Note the sprint westward from 1840 to 1880, and particularly the decade of the 1850s. All in all, there’s been a steady migration west and south, and a marked acceleration south since the start of the twentieth century (with a tip to Willis Carrier--and his invention of air conditioning).


It got me wondering about the “center of gravity” for different industries, and even different populations in the U.S. For example, if you had to pick the center of gravity for “American medicine,” what would you guess? Boston, Baltimore, Minnesota, and West Coast would be the heavy areas. . .indicating a location about the same as the center of population? (I’m sure I’ve just insulted folks in Atlanta and Texas who, no doubt, have superb medical care. Sorry.)

How about software? Whoosh—somewhere in Denver maybe, with Silicon Valley being a giant gravitational sun offset somewhat by NY, NE, the Research Triangle and Texas.

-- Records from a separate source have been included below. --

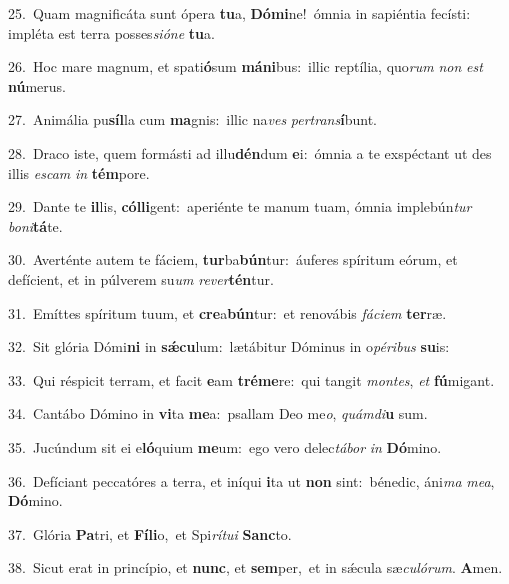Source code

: {\numbfont\textcolor{\numbcolor}{25.}}~Quam magnificáta sunt ópera \textbf{tu}\-a, \textbf{Dó}\-\textbf{mi}ne!~\star ómnia in sapiéntia fecísti: impléta est terra posses\-\textit{si}\-\textit{ó}\textit{ne} \textbf{tu}\-a.\par
{\numbfont\textcolor{\numbcolor}{26.}}~Hoc mare magnum, et spati\-\textbf{ó}\-sum \textbf{má}\-\textbf{ni}bus:~\star illic reptília, quo\textit{rum} \textit{non} \textit{est} \textbf{nú}\-merus.\par
{\numbfont\textcolor{\numbcolor}{27.}}~Animália pu\-\textbf{síl}\-la cum \textbf{ma}\-gnis:~\star illic na\textit{ves} \textit{per}\-\textit{trans}\textbf{í}bunt.\par
{\numbfont\textcolor{\numbcolor}{28.}}~Draco iste, quem formásti ad illu\-\textbf{dén}\-dum \textbf{e}\-i:~\star ómnia a te exspéctant ut des illis \textit{es}\-\textit{cam} \textit{in} \textbf{tém}\-pore.\par
{\numbfont\textcolor{\numbcolor}{29.}}~Dante te \textbf{il}\-lis, \textbf{cól}\-\textbf{li}gent:~\star aperiénte te manum tuam, ómnia implebún\textit{tur} \textit{bo}\-\textit{ni}\textbf{tá}te.\par
{\numbfont\textcolor{\numbcolor}{30.}}~Averténte autem te fáciem, \textbf{tur}\-ba\-\textbf{bún}\-tur:~\star áuferes spíritum eórum, et defícient, et in púlverem su\textit{um} \textit{re}\-\textit{ver}\textbf{tén}tur.\par
{\numbfont\textcolor{\numbcolor}{31.}}~Emíttes spíritum tuum, et \textbf{cre}\-a\-\textbf{bún}\-tur:~\star et renovábis \textit{fá}\-\textit{ci}\textit{em} \textbf{ter}\-ræ.\par
{\numbfont\textcolor{\numbcolor}{32.}}~Sit glória Dómi\textbf{ni} in \textbf{sǽ}\-\textbf{cu}lum:~\star lætábitur Dóminus in o\-\textit{pé}\-\textit{ri}\textit{bus} \textbf{su}\-is:\par
{\numbfont\textcolor{\numbcolor}{33.}}~Qui réspicit terram, et facit \textbf{e}\-am \textbf{tré}\-\textbf{me}re:~\star qui tangit \textit{mon}\-\textit{tes}, \textit{et} \textbf{fú}\-migant.\par
{\numbfont\textcolor{\numbcolor}{34.}}~Cantábo Dómino in \textbf{vi}\-ta \textbf{me}\-a:~\star psallam Deo me\-\textit{o}\-, \textit{quám}\-\textit{di}\textbf{u} sum.\par
{\numbfont\textcolor{\numbcolor}{35.}}~Jucúndum sit ei e\-\textbf{ló}\-quium \textbf{me}\-um:~\star ego vero delec\-\textit{tá}\-\textit{bor} \textit{in} \textbf{Dó}\-mino.\par
{\numbfont\textcolor{\numbcolor}{36.}}~Defíciant peccatóres a terra, et iníqui \textbf{i}\-ta ut \textbf{non} sint:~\star bénedic, áni\textit{ma} \textit{me}\-\textit{a}, \textbf{Dó}\-mino.\par
{\numbfont\textcolor{\numbcolor}{37.}}~Glória \textbf{Pa}\-tri, et \textbf{Fí}\-\textbf{li}o,~\star et Spi\-\textit{rí}\-\textit{tu}\textit{i} \textbf{Sanc}\-to.\par
{\numbfont\textcolor{\numbcolor}{38.}}~Sicut erat in princípio, et \textbf{nunc}\-, et \textbf{sem}\-per,~\star et in sǽcula sæ\-\textit{cu}\-\textit{ló}\textit{rum}. \textbf{A}\-men.\par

How about porn? Well, maybe three miles east of the San Fernando Valley (those three miles to account for 5 films made in Miami every year)? (As I understand it, most of the industry is contained in about 50 blocks in the San Fernando Valley. Don’t ask how I know this; it’s all a purely academic pursuit.)
How about U.S. farming? Probably a balance between California and the Midwest, maybe near Denver again.
And how about the center of gravity for the Hispanic population? For Mormons, or Baptists, or Catholics? How about for Nobel prize winners? How about for patents? How about for veterans, fly fishermen and ballerinas?

To me, knowing key national “centers of gravity” would be like creating a giant national dashboard, with areas of excellence visibly denser, and the pull of success shifting the center of gravity from decade to decade. We’d say things like “The US needs to shift its center of gravity for innovation east by a thousand miles to be truly competitive again.” Or, “When the center of gravity for youth soccer players approximates that of Little League baseball players, we’ll be truly competitive globally.”

Just remember, like our deer, that the actual center of gravity is often a pretty barren place with not much going on, at least not much related to what you are actually measuring.

It’s probably a good reminder that it’s generally more fun—if a little riskier—to be out on the fringes. That’s where the really good action tends to be anyway.

Unless, of course, you’re about to make a porno movie.